### TASK BRIEF
Whenever the word "from" appears in a line of the listing, copy that line.

### INPUT DATA
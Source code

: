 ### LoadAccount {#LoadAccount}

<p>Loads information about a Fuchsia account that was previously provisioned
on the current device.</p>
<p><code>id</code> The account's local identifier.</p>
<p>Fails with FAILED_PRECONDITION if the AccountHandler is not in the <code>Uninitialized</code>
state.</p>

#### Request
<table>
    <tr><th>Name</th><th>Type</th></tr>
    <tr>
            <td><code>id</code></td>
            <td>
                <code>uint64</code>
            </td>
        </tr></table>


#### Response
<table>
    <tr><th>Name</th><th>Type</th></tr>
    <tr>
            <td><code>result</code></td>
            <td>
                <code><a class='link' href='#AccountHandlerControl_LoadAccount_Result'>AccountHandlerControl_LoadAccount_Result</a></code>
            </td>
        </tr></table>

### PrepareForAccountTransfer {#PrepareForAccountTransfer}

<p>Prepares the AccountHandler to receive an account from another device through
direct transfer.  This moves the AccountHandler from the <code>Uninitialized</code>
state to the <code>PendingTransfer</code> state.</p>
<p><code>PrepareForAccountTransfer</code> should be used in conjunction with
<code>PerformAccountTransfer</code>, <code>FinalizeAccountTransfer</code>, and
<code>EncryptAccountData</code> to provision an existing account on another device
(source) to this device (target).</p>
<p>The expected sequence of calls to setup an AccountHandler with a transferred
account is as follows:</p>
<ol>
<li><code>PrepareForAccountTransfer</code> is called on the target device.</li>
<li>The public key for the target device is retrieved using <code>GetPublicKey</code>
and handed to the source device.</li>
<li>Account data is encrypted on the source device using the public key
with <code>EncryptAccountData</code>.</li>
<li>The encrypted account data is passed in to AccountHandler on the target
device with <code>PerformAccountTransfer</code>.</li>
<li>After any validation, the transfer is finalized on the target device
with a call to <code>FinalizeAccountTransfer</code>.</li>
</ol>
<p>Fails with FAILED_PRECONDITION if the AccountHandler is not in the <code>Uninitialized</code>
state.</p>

### ANSWER FOR THIS EXERCISE
<p>Prepares the AccountHandler to receive an account from another device through
direct transfer.  This moves the AccountHandler from the <code>Uninitialized</code>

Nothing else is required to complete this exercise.